Work request: State the number of lines in the listing below that contain the word "Programmer", and nothing besides.

Source records:
Start of Block
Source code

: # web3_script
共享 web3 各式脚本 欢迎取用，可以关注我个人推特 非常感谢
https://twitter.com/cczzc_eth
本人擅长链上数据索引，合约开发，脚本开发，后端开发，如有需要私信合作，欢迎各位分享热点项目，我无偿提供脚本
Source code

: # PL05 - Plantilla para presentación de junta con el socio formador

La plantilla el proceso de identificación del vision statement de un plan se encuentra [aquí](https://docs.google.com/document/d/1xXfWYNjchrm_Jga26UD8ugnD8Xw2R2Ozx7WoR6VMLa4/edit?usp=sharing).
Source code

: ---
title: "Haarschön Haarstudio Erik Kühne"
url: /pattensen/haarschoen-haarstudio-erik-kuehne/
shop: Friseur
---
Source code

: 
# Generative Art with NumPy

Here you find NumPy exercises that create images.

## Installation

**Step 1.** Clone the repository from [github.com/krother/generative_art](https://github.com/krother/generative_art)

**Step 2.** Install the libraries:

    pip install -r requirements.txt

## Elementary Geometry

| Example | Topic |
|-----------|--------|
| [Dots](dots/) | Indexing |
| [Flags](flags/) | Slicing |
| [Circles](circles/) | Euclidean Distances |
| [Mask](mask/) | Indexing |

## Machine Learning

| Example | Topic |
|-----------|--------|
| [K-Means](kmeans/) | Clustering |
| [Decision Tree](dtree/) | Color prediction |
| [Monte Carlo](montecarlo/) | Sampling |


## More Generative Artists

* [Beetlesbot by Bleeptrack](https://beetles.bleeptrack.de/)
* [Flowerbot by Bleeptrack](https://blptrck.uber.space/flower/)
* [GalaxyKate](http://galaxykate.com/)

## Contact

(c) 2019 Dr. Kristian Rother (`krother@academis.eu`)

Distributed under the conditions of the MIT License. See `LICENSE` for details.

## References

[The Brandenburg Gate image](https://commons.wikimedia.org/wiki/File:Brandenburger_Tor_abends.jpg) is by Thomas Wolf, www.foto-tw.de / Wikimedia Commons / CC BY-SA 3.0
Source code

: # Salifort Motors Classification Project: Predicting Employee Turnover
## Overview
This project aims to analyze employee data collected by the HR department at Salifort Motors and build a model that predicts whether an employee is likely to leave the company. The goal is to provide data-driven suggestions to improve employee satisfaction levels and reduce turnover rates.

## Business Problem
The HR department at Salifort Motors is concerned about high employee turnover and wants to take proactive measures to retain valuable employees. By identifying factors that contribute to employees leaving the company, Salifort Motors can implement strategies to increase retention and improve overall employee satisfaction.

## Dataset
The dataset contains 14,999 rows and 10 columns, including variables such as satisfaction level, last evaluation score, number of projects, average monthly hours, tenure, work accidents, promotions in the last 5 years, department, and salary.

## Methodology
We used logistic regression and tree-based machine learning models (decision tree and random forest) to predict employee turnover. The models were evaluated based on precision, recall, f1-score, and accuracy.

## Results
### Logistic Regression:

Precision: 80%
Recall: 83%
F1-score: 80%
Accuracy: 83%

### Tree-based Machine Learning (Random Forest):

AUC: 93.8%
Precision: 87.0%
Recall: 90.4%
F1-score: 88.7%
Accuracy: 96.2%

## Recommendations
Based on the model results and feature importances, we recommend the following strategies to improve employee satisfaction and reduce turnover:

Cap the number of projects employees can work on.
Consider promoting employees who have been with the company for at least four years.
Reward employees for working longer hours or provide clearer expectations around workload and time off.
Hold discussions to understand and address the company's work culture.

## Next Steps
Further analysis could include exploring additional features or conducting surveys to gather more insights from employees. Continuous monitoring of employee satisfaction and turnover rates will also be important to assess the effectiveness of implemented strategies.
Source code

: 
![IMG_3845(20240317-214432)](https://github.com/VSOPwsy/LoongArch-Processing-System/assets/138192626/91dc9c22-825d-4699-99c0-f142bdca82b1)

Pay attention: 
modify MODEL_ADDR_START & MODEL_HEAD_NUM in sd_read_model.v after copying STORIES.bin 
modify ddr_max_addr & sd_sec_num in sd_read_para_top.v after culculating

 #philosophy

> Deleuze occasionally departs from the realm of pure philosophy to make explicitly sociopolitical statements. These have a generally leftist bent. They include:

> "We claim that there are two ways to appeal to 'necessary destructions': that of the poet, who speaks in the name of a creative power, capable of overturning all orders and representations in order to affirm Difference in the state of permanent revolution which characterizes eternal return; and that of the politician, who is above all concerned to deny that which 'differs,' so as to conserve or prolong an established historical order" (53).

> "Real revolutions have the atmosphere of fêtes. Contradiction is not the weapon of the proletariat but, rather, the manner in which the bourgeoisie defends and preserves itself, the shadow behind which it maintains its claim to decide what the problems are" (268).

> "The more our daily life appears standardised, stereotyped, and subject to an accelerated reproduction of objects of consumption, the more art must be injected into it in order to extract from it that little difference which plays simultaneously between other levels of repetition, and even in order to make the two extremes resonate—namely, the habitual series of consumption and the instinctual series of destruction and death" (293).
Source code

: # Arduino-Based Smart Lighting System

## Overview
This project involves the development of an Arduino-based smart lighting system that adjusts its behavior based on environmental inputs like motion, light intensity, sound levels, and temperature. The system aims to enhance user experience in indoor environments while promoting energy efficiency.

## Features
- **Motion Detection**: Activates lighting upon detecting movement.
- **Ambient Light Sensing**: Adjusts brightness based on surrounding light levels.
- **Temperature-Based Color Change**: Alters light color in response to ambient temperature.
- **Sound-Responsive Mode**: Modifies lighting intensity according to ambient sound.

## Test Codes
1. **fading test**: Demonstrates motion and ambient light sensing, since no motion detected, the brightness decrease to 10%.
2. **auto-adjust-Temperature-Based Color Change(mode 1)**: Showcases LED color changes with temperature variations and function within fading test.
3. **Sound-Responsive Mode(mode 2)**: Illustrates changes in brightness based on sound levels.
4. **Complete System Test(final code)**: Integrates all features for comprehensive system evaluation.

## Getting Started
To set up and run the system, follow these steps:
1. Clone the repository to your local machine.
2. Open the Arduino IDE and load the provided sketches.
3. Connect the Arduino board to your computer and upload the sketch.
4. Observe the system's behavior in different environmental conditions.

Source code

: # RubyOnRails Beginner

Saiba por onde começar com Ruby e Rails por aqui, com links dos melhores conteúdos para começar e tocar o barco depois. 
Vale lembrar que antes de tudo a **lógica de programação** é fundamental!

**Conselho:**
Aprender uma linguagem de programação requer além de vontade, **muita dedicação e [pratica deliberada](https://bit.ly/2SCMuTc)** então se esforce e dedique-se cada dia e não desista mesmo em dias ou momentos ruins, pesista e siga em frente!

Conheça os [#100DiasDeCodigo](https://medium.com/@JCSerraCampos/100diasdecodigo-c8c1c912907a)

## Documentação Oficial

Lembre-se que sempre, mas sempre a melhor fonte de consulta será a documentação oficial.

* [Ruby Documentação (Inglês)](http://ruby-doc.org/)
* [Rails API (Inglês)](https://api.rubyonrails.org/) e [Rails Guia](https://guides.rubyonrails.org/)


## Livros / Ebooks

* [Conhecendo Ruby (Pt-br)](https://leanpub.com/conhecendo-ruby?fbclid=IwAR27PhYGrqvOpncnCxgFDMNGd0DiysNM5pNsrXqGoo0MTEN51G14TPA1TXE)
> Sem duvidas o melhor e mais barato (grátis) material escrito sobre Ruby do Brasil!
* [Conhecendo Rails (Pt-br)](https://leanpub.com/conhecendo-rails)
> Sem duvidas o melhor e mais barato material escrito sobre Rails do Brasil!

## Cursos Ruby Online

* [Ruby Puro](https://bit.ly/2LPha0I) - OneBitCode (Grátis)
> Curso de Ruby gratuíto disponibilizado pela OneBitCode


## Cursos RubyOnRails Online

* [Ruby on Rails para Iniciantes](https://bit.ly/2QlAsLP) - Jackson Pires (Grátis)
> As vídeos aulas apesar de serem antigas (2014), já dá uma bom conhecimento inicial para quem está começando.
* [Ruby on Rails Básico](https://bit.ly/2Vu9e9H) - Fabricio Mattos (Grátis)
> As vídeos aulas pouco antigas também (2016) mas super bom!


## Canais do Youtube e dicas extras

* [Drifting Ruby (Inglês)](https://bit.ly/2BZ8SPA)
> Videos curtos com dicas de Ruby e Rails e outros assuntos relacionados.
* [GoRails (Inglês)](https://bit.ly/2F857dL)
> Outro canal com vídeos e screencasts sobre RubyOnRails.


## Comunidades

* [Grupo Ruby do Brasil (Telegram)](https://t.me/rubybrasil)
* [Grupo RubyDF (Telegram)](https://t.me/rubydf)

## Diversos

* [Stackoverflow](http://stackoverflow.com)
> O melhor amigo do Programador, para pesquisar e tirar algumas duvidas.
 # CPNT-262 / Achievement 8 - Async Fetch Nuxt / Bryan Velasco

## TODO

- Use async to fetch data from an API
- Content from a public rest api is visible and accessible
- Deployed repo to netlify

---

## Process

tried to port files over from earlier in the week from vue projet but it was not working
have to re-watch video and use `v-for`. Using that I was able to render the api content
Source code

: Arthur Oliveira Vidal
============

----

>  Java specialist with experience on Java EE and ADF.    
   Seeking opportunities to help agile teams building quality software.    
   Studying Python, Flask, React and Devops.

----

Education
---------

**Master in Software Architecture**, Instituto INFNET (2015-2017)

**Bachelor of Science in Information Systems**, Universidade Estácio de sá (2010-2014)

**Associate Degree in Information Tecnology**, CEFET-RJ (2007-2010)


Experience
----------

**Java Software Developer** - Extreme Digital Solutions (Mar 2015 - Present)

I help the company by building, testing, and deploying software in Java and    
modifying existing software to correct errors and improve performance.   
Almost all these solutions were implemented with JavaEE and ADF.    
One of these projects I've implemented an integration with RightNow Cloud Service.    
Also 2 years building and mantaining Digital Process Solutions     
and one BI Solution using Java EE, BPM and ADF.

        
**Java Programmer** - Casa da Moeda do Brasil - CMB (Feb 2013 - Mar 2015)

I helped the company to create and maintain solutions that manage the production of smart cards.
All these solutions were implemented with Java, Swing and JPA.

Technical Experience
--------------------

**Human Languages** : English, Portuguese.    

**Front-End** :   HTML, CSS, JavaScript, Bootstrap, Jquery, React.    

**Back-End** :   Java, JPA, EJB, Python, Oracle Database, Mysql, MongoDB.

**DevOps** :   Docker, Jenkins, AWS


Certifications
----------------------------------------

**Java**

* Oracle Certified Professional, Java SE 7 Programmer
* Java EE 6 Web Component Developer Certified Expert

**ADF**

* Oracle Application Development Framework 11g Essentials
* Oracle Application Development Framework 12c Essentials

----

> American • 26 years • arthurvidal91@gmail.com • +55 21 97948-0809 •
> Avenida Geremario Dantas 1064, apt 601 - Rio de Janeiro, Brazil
End of Block
Answer below: 2